Au départ vous étiez une association de protection de l’environnement mais très vite votre champ d’action s’est élargi à des domaines plus larges. C’est exact, la Frapna a été créée au début des années 70 par Philippe Lebreton et une poignée d’écologistes suite à l’action, quelques années plutôt, qui avait fait échouer le projet de création d’une station de ski dans le parc de Vanoise.

Au départ vous étiez une association de protection de l’environnement mais très vite votre champ d’action s’est élargi à des domaines plus larges.

C’est exact, la Frapna a été créée au début des années 70 par Philippe Lebreton et une poignée d’écologistes suite à l’action, quelques années plutôt, qui avait fait échouer le projet de création d’une station de ski dans le parc de Vanoise. Protéger la nature des promoteurs, c’était le but de la mobilisation. Au départ l’association avait la volonté de sensibiliser le public à la protection du patrimoine naturel. Et il y avait des besoins. On faisait n’importe quoi. Eux se sont dits qu’ils ne pouvaient pas rester sans rien faire. Puis au fil des années, la Frapna a évolué au gré de nouveaux enjeux environnementaux, et se mobilise aussi contre le nucléaire, l’eau, l’énergie, l’industrie…

Comment la contestation se traduisait-elle ?

A ces débuts, la Frapna était un mouvement contestataire amené à entreprendre des actions violentes de contestations qui se terminaient parfois en affrontements. Il n’y avait pas ou peu de discussions. D’ailleurs, c’est pourquoi nous avons comme logo celui d’un hérisson, car un hérisson ça pique comme nous. Mais en évoluant, l’association s’est peu à peu tournée vers la sensibilisation et l’éducation à l’environnement afin de faire progresser les idées. La violence de la contestation est devenue une violence pacifique.

Arrive-t-on à se faire entendre lorsque l’on se confronte aux grands décideurs ?

C’est difficile surtout qu’il y a bien souvent des enjeux économiques importants. Le Grenelle de l’environnement a permis de mieux nous faire connaitre, nous, mais aussi toutes les associations de protections de la nature, d’avoir une certaine reconnaissance, c’est indéniable. Aujourd’hui, on propose des idées mais pour que celles-ci soient appliquées rien n’est moins sûr. Ce n’est pas nous qui avons le dernier mot mais l’Etat et le patronat.

Quelles évolutions constatez-vous en 40 ans de mobilisation ?
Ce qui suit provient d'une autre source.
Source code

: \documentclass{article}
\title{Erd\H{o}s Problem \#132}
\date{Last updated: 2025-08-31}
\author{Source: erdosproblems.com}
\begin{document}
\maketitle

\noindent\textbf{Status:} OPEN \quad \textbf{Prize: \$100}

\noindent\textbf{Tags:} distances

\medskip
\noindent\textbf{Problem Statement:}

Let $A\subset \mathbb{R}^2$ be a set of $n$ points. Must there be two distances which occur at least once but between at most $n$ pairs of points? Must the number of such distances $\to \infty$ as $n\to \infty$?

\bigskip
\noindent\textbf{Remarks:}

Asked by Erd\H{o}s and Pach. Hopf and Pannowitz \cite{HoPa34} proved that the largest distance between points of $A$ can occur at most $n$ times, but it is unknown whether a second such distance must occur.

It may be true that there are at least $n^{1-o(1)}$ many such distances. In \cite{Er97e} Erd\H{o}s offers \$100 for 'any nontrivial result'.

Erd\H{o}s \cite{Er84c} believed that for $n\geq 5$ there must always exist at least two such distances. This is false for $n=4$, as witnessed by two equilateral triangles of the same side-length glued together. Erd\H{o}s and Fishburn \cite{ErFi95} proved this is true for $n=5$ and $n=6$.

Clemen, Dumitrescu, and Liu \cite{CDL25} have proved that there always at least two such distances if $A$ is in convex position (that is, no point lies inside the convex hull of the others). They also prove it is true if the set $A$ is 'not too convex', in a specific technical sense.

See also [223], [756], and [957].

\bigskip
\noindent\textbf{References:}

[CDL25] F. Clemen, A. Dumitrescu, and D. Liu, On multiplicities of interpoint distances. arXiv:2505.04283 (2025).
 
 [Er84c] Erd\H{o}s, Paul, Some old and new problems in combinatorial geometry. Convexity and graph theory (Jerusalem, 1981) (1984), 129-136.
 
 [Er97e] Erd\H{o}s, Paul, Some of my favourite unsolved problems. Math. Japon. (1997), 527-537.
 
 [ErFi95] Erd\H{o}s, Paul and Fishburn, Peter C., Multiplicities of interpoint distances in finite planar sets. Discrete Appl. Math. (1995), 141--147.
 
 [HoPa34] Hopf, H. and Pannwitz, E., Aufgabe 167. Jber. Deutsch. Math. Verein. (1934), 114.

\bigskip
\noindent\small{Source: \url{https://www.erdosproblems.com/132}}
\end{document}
Il y a 40 ans, on se préoccupait beaucoup des destructions des milieux naturelles pour construire des stations de ski, des autoroutes. On se moquait de la nature. La pollution était outrancière, c’était la Chine d’aujourd’hui. Depuis la société a changé,
nous ne sommes plus dans cette logique. Actuellement, on est en situation de crise sur l’eau et l’agriculture notamment.

C’est-à-dire ?

Avec l’agriculture on est au bout du système. La région n’est plus autosuffisante. Aujourd’hui on cultive des espèces comme le maïs, gros consommateur d’eau et de pesticides alors que des plantes comme le tournesol résistent à la sécheresse et a besoin de peu d’eau. On le sait mais on ne les produit pas. Ce qui a une incidence aussi sur l’environnement. Par exemple, vous voyez encore des marguerite vous, dans les champs ?.

A qui la faute alors ?

Aux agriculteurs, premiers destructeurs de la nature avec leur champ de maïs mais aussi au secteur du BTP. En Rhône-Alpes par exemple, la consommation d’espace soustrait à l’agriculture est de 3 400 ha par an et ce, pour du bétonné.

Quelles sont les grandes victoires de la Frapna ?

Il y en a beaucoup sur la préservation des territoires naturels bien sûr mais la plus grande victoire à laquelle participa la Frapna reste la lutte contre le surrégénérateur Superphénix dans l’Isère en 1976. Plus récemment contre les gaz schistes où l’on a réussi à faire stopper la machine.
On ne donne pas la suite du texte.